::: Listed records

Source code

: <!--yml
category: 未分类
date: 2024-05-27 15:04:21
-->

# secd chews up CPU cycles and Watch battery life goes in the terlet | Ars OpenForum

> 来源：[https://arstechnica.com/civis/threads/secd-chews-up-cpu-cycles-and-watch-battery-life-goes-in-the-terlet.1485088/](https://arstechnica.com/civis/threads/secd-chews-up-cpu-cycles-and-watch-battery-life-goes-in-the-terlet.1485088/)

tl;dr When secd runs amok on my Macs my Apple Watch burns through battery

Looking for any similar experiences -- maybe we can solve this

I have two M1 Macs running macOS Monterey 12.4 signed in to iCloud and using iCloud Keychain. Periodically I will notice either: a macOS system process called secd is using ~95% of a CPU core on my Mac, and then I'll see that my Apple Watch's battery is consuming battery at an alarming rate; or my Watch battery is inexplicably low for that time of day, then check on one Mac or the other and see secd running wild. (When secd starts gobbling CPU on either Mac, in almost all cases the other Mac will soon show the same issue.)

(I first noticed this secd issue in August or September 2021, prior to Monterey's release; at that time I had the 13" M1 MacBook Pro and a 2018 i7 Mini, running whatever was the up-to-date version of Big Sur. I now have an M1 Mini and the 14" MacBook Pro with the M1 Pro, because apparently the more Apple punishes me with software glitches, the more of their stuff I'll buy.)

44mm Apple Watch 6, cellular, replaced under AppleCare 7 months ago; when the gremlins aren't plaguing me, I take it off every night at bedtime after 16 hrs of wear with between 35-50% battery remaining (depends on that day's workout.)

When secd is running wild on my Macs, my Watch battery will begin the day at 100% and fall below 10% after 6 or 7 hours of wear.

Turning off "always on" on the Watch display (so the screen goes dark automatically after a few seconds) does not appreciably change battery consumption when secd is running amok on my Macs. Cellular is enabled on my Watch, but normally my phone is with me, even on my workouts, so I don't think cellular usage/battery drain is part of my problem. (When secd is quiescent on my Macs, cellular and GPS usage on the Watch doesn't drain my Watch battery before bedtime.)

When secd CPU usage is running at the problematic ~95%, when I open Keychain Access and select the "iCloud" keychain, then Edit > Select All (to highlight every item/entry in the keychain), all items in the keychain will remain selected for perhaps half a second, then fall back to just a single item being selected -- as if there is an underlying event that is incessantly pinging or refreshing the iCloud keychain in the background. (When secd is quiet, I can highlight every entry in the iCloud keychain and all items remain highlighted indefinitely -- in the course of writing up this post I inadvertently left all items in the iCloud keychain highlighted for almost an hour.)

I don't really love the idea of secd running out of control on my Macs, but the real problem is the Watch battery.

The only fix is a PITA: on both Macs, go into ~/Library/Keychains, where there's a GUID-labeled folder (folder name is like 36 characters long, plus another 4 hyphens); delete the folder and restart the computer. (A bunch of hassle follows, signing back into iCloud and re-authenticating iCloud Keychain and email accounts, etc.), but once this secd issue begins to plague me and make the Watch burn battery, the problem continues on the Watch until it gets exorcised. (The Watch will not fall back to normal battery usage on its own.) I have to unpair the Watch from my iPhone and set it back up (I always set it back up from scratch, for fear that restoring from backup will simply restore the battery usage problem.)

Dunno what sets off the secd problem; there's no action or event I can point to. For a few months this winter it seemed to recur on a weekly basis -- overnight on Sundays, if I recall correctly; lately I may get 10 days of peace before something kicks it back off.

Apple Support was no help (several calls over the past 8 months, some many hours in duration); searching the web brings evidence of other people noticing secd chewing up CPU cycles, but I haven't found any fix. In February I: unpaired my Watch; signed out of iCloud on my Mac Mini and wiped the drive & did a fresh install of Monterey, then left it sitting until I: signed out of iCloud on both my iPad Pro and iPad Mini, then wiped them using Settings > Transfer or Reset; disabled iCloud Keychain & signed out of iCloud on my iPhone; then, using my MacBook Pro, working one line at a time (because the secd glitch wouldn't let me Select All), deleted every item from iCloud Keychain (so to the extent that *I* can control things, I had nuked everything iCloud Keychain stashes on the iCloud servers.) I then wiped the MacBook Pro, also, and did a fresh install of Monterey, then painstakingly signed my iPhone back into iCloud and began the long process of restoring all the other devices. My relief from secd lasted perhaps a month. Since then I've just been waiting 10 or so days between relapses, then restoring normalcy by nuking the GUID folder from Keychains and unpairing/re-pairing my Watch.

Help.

::::::

### Work request
Copy all of the data above, character for character.

### Written response
Source code

: <!--yml
category: 未分类
date: 2024-05-27 15:04:21
-->

# secd chews up CPU cycles and Watch battery life goes in the terlet | Ars OpenForum

> 来源：[https://arstechnica.com/civis/threads/secd-chews-up-cpu-cycles-and-watch-battery-life-goes-in-the-terlet.1485088/](https://arstechnica.com/civis/threads/secd-chews-up-cpu-cycles-and-watch-battery-life-goes-in-the-terlet.1485088/)

tl;dr When secd runs amok on my Macs my Apple Watch burns through battery

Looking for any similar experiences -- maybe we can solve this

I have two M1 Macs running macOS Monterey 12.4 signed in to iCloud and using iCloud Keychain. Periodically I will notice either: a macOS system process called secd is using ~95% of a CPU core on my Mac, and then I'll see that my Apple Watch's battery is consuming battery at an alarming rate; or my Watch battery is inexplicably low for that time of day, then check on one Mac or the other and see secd running wild. (When secd starts gobbling CPU on either Mac, in almost all cases the other Mac will soon show the same issue.)

(I first noticed this secd issue in August or September 2021, prior to Monterey's release; at that time I had the 13" M1 MacBook Pro and a 2018 i7 Mini, running whatever was the up-to-date version of Big Sur. I now have an M1 Mini and the 14" MacBook Pro with the M1 Pro, because apparently the more Apple punishes me with software glitches, the more of their stuff I'll buy.)

44mm Apple Watch 6, cellular, replaced under AppleCare 7 months ago; when the gremlins aren't plaguing me, I take it off every night at bedtime after 16 hrs of wear with between 35-50% battery remaining (depends on that day's workout.)

When secd is running wild on my Macs, my Watch battery will begin the day at 100% and fall below 10% after 6 or 7 hours of wear.

Turning off "always on" on the Watch display (so the screen goes dark automatically after a few seconds) does not appreciably change battery consumption when secd is running amok on my Macs. Cellular is enabled on my Watch, but normally my phone is with me, even on my workouts, so I don't think cellular usage/battery drain is part of my problem. (When secd is quiescent on my Macs, cellular and GPS usage on the Watch doesn't drain my Watch battery before bedtime.)

When secd CPU usage is running at the problematic ~95%, when I open Keychain Access and select the "iCloud" keychain, then Edit > Select All (to highlight every item/entry in the keychain), all items in the keychain will remain selected for perhaps half a second, then fall back to just a single item being selected -- as if there is an underlying event that is incessantly pinging or refreshing the iCloud keychain in the background. (When secd is quiet, I can highlight every entry in the iCloud keychain and all items remain highlighted indefinitely -- in the course of writing up this post I inadvertently left all items in the iCloud keychain highlighted for almost an hour.)

I don't really love the idea of secd running out of control on my Macs, but the real problem is the Watch battery.

The only fix is a PITA: on both Macs, go into ~/Library/Keychains, where there's a GUID-labeled folder (folder name is like 36 characters long, plus another 4 hyphens); delete the folder and restart the computer. (A bunch of hassle follows, signing back into iCloud and re-authenticating iCloud Keychain and email accounts, etc.), but once this secd issue begins to plague me and make the Watch burn battery, the problem continues on the Watch until it gets exorcised. (The Watch will not fall back to normal battery usage on its own.) I have to unpair the Watch from my iPhone and set it back up (I always set it back up from scratch, for fear that restoring from backup will simply restore the battery usage problem.)

Dunno what sets off the secd problem; there's no action or event I can point to. For a few months this winter it seemed to recur on a weekly basis -- overnight on Sundays, if I recall correctly; lately I may get 10 days of peace before something kicks it back off.

Apple Support was no help (several calls over the past 8 months, some many hours in duration); searching the web brings evidence of other people noticing secd chewing up CPU cycles, but I haven't found any fix. In February I: unpaired my Watch; signed out of iCloud on my Mac Mini and wiped the drive & did a fresh install of Monterey, then left it sitting until I: signed out of iCloud on both my iPad Pro and iPad Mini, then wiped them using Settings > Transfer or Reset; disabled iCloud Keychain & signed out of iCloud on my iPhone; then, using my MacBook Pro, working one line at a time (because the secd glitch wouldn't let me Select All), deleted every item from iCloud Keychain (so to the extent that *I* can control things, I had nuked everything iCloud Keychain stashes on the iCloud servers.) I then wiped the MacBook Pro, also, and did a fresh install of Monterey, then painstakingly signed my iPhone back into iCloud and began the long process of restoring all the other devices. My relief from secd lasted perhaps a month. Since then I've just been waiting 10 or so days between relapses, then restoring normalcy by nuking the GUID folder from Keychains and unpairing/re-pairing my Watch.

Help.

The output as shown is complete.